To protect your wealth, it is critical to allocate funds to higher-yielding fixed-income instruments like fixed deposits through digital FD platforms, corporate bonds, and target maturity funds that consistently beat inflation. It needs moving from a 'saving' mindset to a 'strategic yielding' mindset to outpace inflation.

Fixed Deposits - The Cushion To Absorb Market Fall

When equity markets rally, fixed income often feels like the boring, forgotten asset class. However, Fixed Income is your portfolio's anchor, focusing on capital preservation when volatility strikes.

Fixed income instruments - Fixed Deposits, Government Bonds, and Corporate Debentures are the inbuilt shock absorbers of your investment portfolio. They provide predictable, contractual returns regardless of daily market sentiment. By ensuring a steady stream of cash flows, fixed income allows investors to hold onto their equity investments during market crashes without panic selling. A well-constructed portfolio uses them not just for returns, but for capital preservation and liquidity. This allows for better risk-adjusted returns over a 10 to 20-year investment horizon.

The Magic of Compounding in Fixed Income

“Compound interest is the eighth wonder of the world.
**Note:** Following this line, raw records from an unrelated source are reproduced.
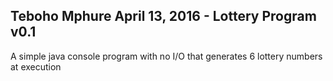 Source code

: Teboho Mphure April 13, 2016 - Lottery Program v0.1
------------------------------------------------------------------------
A simple java console program with no I/O that generates 6 lottery numbers at execution
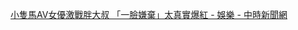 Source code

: 
[小隻馬AV女優激戰胖大叔 「一臉嫌棄」太真實爆紅 - 娛樂 - 中時新聞網<br/>](https://www.chinatimes.com/realtimenews/20201204000015-260404)
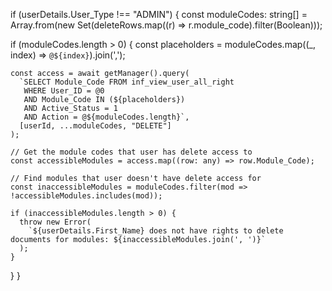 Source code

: if (userDetails.User_Type !== "ADMIN") {
  const moduleCodes: string[] = Array.from(new Set(deleteRows.map((r) => r.module_code).filter(Boolean)));
  
  if (moduleCodes.length > 0) {
    const placeholders = moduleCodes.map((_, index) => `@${index}`).join(',');
    
    const access = await getManager().query(
      `SELECT Module_Code FROM inf_view_user_all_right 
       WHERE User_ID = @0 
       AND Module_Code IN (${placeholders}) 
       AND Active_Status = 1 
       AND Action = @${moduleCodes.length}`,
      [userId, ...moduleCodes, "DELETE"]
    );

    // Get the module codes that user has delete access to
    const accessibleModules = access.map((row: any) => row.Module_Code);
    
    // Find modules that user doesn't have delete access for
    const inaccessibleModules = moduleCodes.filter(mod => !accessibleModules.includes(mod));
    
    if (inaccessibleModules.length > 0) {
      throw new Error(
        `${userDetails.First_Name} does not have rights to delete documents for modules: ${inaccessibleModules.join(', ')}`
      );
    }
  }
} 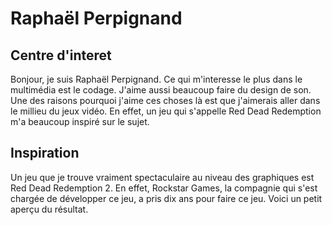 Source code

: <h1> Raphaël Perpignand </h1>
<h2>Centre d'interet</h2>
Bonjour, je suis Raphaël Perpignand. Ce qui m'interesse le plus dans le multimédia est le codage. J'aime aussi beaucoup faire du design de son. Une des raisons pourquoi j'aime ces choses là est que j'aimerais aller dans le millieu du jeux vidéo. En effet, un jeu qui s'appelle Red Dead Redemption m'a beaucoup inspiré sur le sujet.
<https://www.markdownguide.org>
<h2>Inspiration</h2>
Un jeu que je trouve vraiment spectaculaire au niveau des graphiques est Red Dead Redemption 2. En effet, Rockstar Games, la compagnie qui s'est chargée de développer ce jeu, a pris dix ans pour faire ce jeu. Voici un petit aperçu du résultat.
<https://www.youtube.com/watch?v=gmA6MrX81z4>
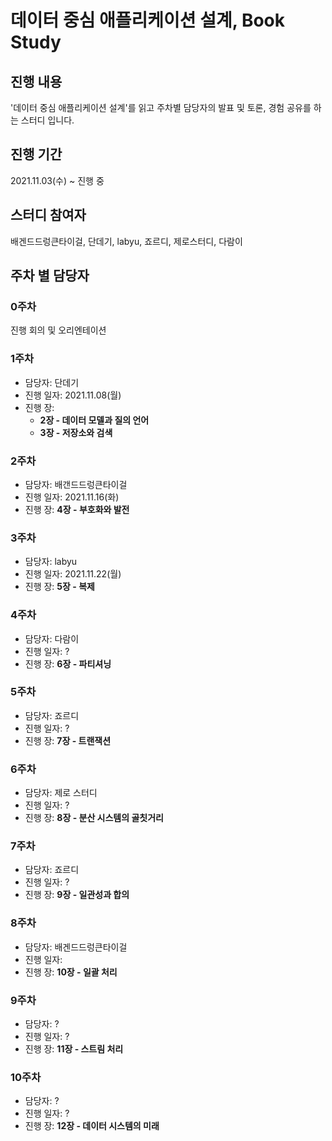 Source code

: # 데이터 중심 애플리케이션 설계, Book Study

## 진행 내용
'데이터 중심 애플리케이션 설계'를 읽고 주차별 담당자의 발표 및 토론, 경험 공유를 하는 스터디 입니다.

## 진행 기간
2021.11.03(수) ~ 진행 중

## 스터디 참여자
배겐드드렁큰타이걸, 단데기, labyu, 죠르디, 제로스터디, 다람이

## 주차 별 담당자 
### 0주차
진행 회의 및 오리엔테이션

### 1주차
- 담당자: 단데기
- 진행 일자: 2021.11.08(월)
- 진행 장: 
  - **2장 - 데이터 모델과 질의 언어**
  - **3장 - 저장소와 검색**

### 2주차
- 담당자: 배갠드드렁큰타이걸
- 진행 일자: 2021.11.16(화)
- 진행 장: **4장 - 부호화와 발전**

### 3주차
- 담당자: labyu
- 진행 일자: 2021.11.22(월)
- 진행 장: **5장 - 복제**

### 4주차
- 담당자: 다람이
- 진행 일자: ?
- 진행 장: **6장 - 파티셔닝**

### 5주차
- 담당자: 죠르디
- 진행 일자: ?
- 진행 장: **7장 - 트랜잭션**

### 6주차
- 담당자: 제로 스터디
- 진행 일자: ?
- 진행 장: **8장 - 분산 시스템의 골칫거리**

### 7주차
- 담당자: 죠르디
- 진행 일자: ?
- 진행 장: **9장 - 일관성과 합의**

### 8주차
- 담당자: 배겐드드렁큰타이걸
- 진행 일자:
- 진행 장: **10장 - 일괄 처리**

### 9주차
- 담당자: ?
- 진행 일자: ?
- 진행 장: **11장 - 스트림 처리**

### 10주차
- 담당자: ?
- 진행 일자: ?
- 진행 장: **12장 - 데이터 시스템의 미래**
He who understands it, earns it; he who doesn’t, pays it.”

Investors often face a choice: non-cumulative (regular payouts) or cumulative (interest reinvested). By choosing cumulative FDs or bonds, the interest earned in year one earns its own interest in year two, and so on. Over a 5 to 10-year horizon, this creates an exponential growth curve. Unless an investor explicitly needs regular monthly or quarterly income for lifestyle expenses, opting for cumulative compounding is the superior choice for long-term wealth accumulation.